I. BERGMAN: All right. I tried to reason with you. I tried everything. Now I want those letters. Get them for me.

BOGART: I don't have to, I've got them right here.

I. BERGMAN: Put them on the table.


I. BERGMAN: For the last time, put them on the table.

BOGART: If Laszlo and the cause mean so much to you, you won't stop at anything. All right. I'll make it easier for you. Go ahead and shoot, you'll be doing me a favor.


KING: Welcome back to LARRY KING LIVE. We are celebrating the 60th anniversary of one of the great classic films, "Casablanca." It is being re-released on DVD by Warner Home Video.

And our special guests are all in New York, Isabella Rossellini, the daughter of Ingrid Bergman and Roberto Rossellini, an actress very much in her own right. Ingrid Rossellini, Isabella's twin sister, daughter of Ingrid and Roberto Rossellini. And Pia Lindstrom, the daughter of Ingrid Bergman and Dr. Peter Lindstrom, and of course involved in all of that.

How did she get -- tell me, Isabella, about the coming back to the United States? How did that happen? How did "Anastasia" happen?

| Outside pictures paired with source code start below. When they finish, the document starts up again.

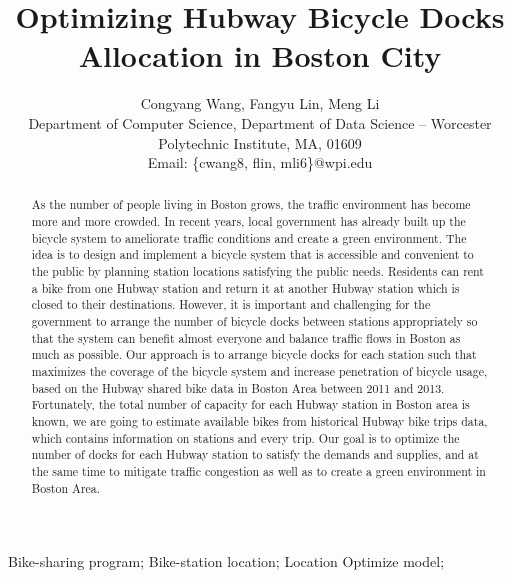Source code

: \documentclass[journal, letterpaper]{IEEEtran}
\begin{document}
\title{Optimizing Hubway Bicycle Docks Allocation in Boston City}
\author{Congyang Wang, Fangyu Lin, Meng Li \\ Department of Computer Science, Department of Data Science -- Worcester Polytechnic Institute, MA, 01609 \\ Email: \{cwang8, flin, mli6\}@wpi.edu}
\maketitle

\begin{abstract} 
\large As the number of people living in Boston grows, the traffic environment has become more and more crowded. In recent years, local government has already built up the bicycle system to ameliorate traffic conditions and create a green environment. The idea is to design and implement a bicycle system that is accessible and convenient to the public by planning station locations satisfying the public needs. Residents can rent a bike from one Hubway station and return it at another Hubway station which is closed to their destinations. However, it is important and challenging for the government to arrange the number of bicycle docks between stations appropriately so that the system can benefit almost everyone and balance traffic flows in Boston as much as possible. Our approach is to arrange bicycle docks for each station such that maximizes the coverage of the bicycle system and increase penetration of bicycle usage, based on the Hubway shared bike data in Boston Area between 2011 and 2013. Fortunately, the total number of capacity for each Hubway station in Boston area is known, we are going to estimate available bikes from historical Hubway bike trips data, which contains information on stations and every trip. Our goal is to optimize the number of docks for each Hubway station to satisfy the demands and supplies, and at the same time to mitigate traffic congestion as well as to create a green environment in Boston Area. 
\end{abstract}

\begin{IEEEkeywords}
Bike-sharing program;
Bike-station location;
Location Optimize model;
\end{IEEEkeywords}
\end{document}
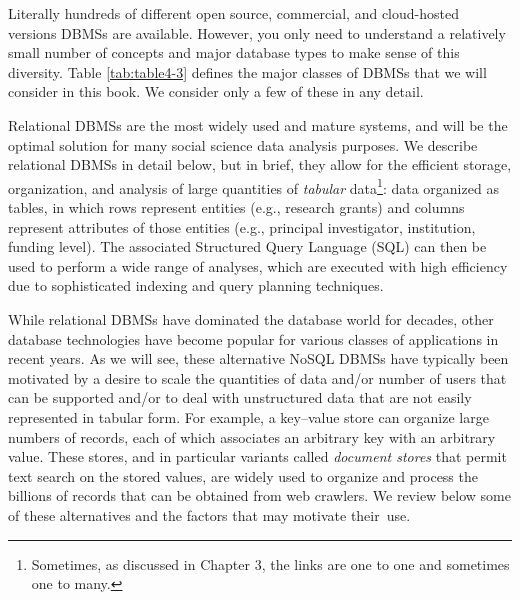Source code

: \documentclass[]{krantz}
\begin{document}
\vspace*{12pt} Literally hundreds of different open source, commercial,
and cloud-hosted versions DBMSs are available. However, you only need to
understand a relatively small number of concepts and major database
types to make sense of this diversity. Table \ref{tab:table4-3} defines
the major classes of DBMSs that we will consider in this book. We
consider only a few of these in any detail.

Relational DBMSs are the most widely used and mature systems, and will
be the optimal solution for many social science data analysis purposes.
We describe relational DBMSs in detail below, but in brief, they allow
for the efficient storage, organization, and analysis of large
quantities of \emph{tabular} data\footnote{Sometimes, as discussed in
  Chapter 3, the links are one to one and sometimes one to many.}: data
organized as tables, in which rows represent entities (e.g., research
grants) and columns represent attributes of those entities (e.g.,
principal investigator, institution, funding level). The associated
Structured Query Language (SQL) can then be used to perform a wide range
of analyses, which are executed with high efficiency due to
sophisticated indexing and query planning techniques.

\enlargethispage{-12pt} While relational DBMSs have dominated the
database world for decades, other database technologies have become
popular for various classes of applications in recent years. As we will
see, these alternative NoSQL DBMSs have typically been motivated by a
desire to scale the quantities of data and/or number of users that can
be supported and/or to deal with unstructured data that are not easily
represented in tabular form. For example, a key--value store can
organize large numbers of records, each of which associates an arbitrary
key with an arbitrary value. These stores, and in particular variants
called \emph{document stores} that permit text search on the stored
values, are widely used to organize and process the billions of records
that can be obtained from web crawlers. We review below some of these
alternatives and the factors that may motivate their~use.
\end{document}
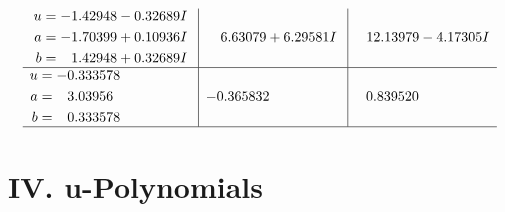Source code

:\documentclass[1p]{elsarticle_modified}
\theoremstyle{definition}
\begin{document}
$$\begin{array}{c|c|c}
\begin{aligned}
u &= -1.42948 - 0.32689 I \\
a &= -1.70399 + 0.10936 I \\
b &= \phantom{-}1.42948 + 0.32689 I\end{aligned}
 & \phantom{-}6.63079 + 6.29581 I & \phantom{-}12.13979 - 4.17305 I \\ \hline\begin{aligned}
u &= -0.333578\phantom{ +0.000000I} \\
a &= \phantom{-}3.03956\phantom{ +0.000000I} \\
b &= \phantom{-}0.333578\phantom{ +0.000000I}\end{aligned}
 & -0.365832\phantom{ +0.000000I} & \phantom{-}0.839520\phantom{ +0.000000I}\\
 \hline 
 \end{array}$$\newpage
\newpage\renewcommand{\arraystretch}{1}
\centering \section*{ IV. u-Polynomials}
\end{document}
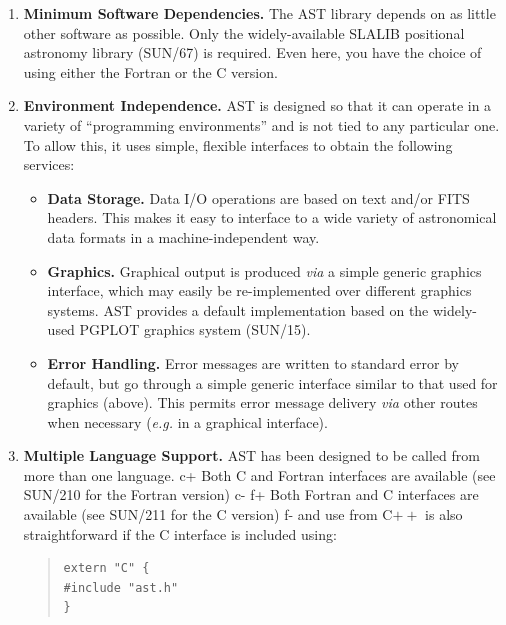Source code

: \documentclass[twoside,11pt]{article}
\newcommand{\xref}[3]{#1}
\begin{document}
\begin{enumerate}
\item {\bf{Minimum Software Dependencies.}}
The AST library depends on as little other software as possible. Only
the widely-available SLALIB positional astronomy library
(\xref{SUN/67}{sun67}{}) is required. Even here, you have the choice
of using either the Fortran or the C version.

\item {\bf{Environment Independence.}}
AST is designed so that it can operate in a variety of ``programming
environments'' and is not tied to any particular one. To allow this,
it uses simple, flexible interfaces to obtain the following services:

\begin{itemize}
\item {\bf{Data Storage.}} Data I/O operations are based on text
and/or FITS headers. This makes it easy to interface to a wide variety
of astronomical data formats in a machine-independent way.

\item {\bf{Graphics.}} Graphical output is produced {\em{via}} a
simple generic graphics interface, which may easily be re-implemented
over different graphics systems. AST provides a default implementation
based on the widely-used PGPLOT graphics system
(\xref{SUN/15}{sun15}{}).

\item {\bf{Error Handling.}} Error messages are written to standard
error by default, but go through a simple generic interface similar to
that used for graphics (above). This permits error message delivery
{\em{via}} other routes when necessary ({\em{e.g.}} in a graphical
interface).
\end{itemize}

\item {\bf{Multiple Language Support.}}
AST has been designed to be called from more than one language.
c+
Both C and Fortran interfaces are available (see
\xref{SUN/210}{sun210}{} for the Fortran version)
c-
f+
Both Fortran and C interfaces are available (see
\xref{SUN/211}{sun211}{} for the C version)
f-
and use from C$++$ is also straightforward if the C interface is
included using:

\begin{quote}
\small
\begin{verbatim}
extern "C" {
#include "ast.h"
}
\end{verbatim}
\normalsize
\end{quote}


\end{enumerate}
\end{document}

ISABELLA ROSSELLINI: She was offered to do "Anastasia" on -- the marriage with my father was rocky. My father was very against mother coming back to Hollywood. He couldn't understand how she would want to come back to Hollywood that hurt her so much, and said all these terrible things and chased her away, exiled her. But mother was determined to come back. Though she never came back to live in the United States, but to come back and work with other directors, other than my father's, or Jean Renoir. These were the only two that my father allowed.

And she accepted the role of Anastasia. And the film was shot in Europe, so she was able to do it. And she won an Oscar.

KING: She did. Because I know the Senate, Senator Charles Percy of Illinois, entered the apology, the Senate apologized in 1972 and put that apology into the congressional record. How was she treated when she came back, Ingrid?

INGRID ROSSELLINI: Well, she was treated with tremendous affection and admiration and love. Really welcomed back. And I think that was so rewarding for her.


UNIDENTIFIED MALE: Do you have any criticism of the way the press, in general, handled the story of your life?

I. BERGMAN: Well, sure I have some criticism of it, becuase I think that the person has to have a private life. But I also know that if you choose being an actress, you have to take both sides of the coin.


INGRID ROSSELLINI: But it was such a wonderful feeling that people that have loved her still did love her. Maybe the Senate, there were harsh words toward her, but I think the public always loved her, and she was really welcomed with open arms.

KING: Pia, what do you make of it?

LINDSTROM: Well, no, I have a slightly different take on it. I think she paid her penance. I think she has been sent away, like sent to Siberia and done her time, and for her crime, and that now she could be welcomed back, and so much had happened in between, and morals and mores have changed, and people had new attitudes.

And the role of Anastasia was very carefully chosen. That's not just by accident. A woman who appears to be a downcast person who lives under bridges, turns out to be has a metamorphose into a princess and has a regal personage.

So this transformative story was perfect for her to be transformed from being down in the depths of punishment and down in the dirt to return to her rightful place as a princess.

KING: What, Isabella, did she think of the United States?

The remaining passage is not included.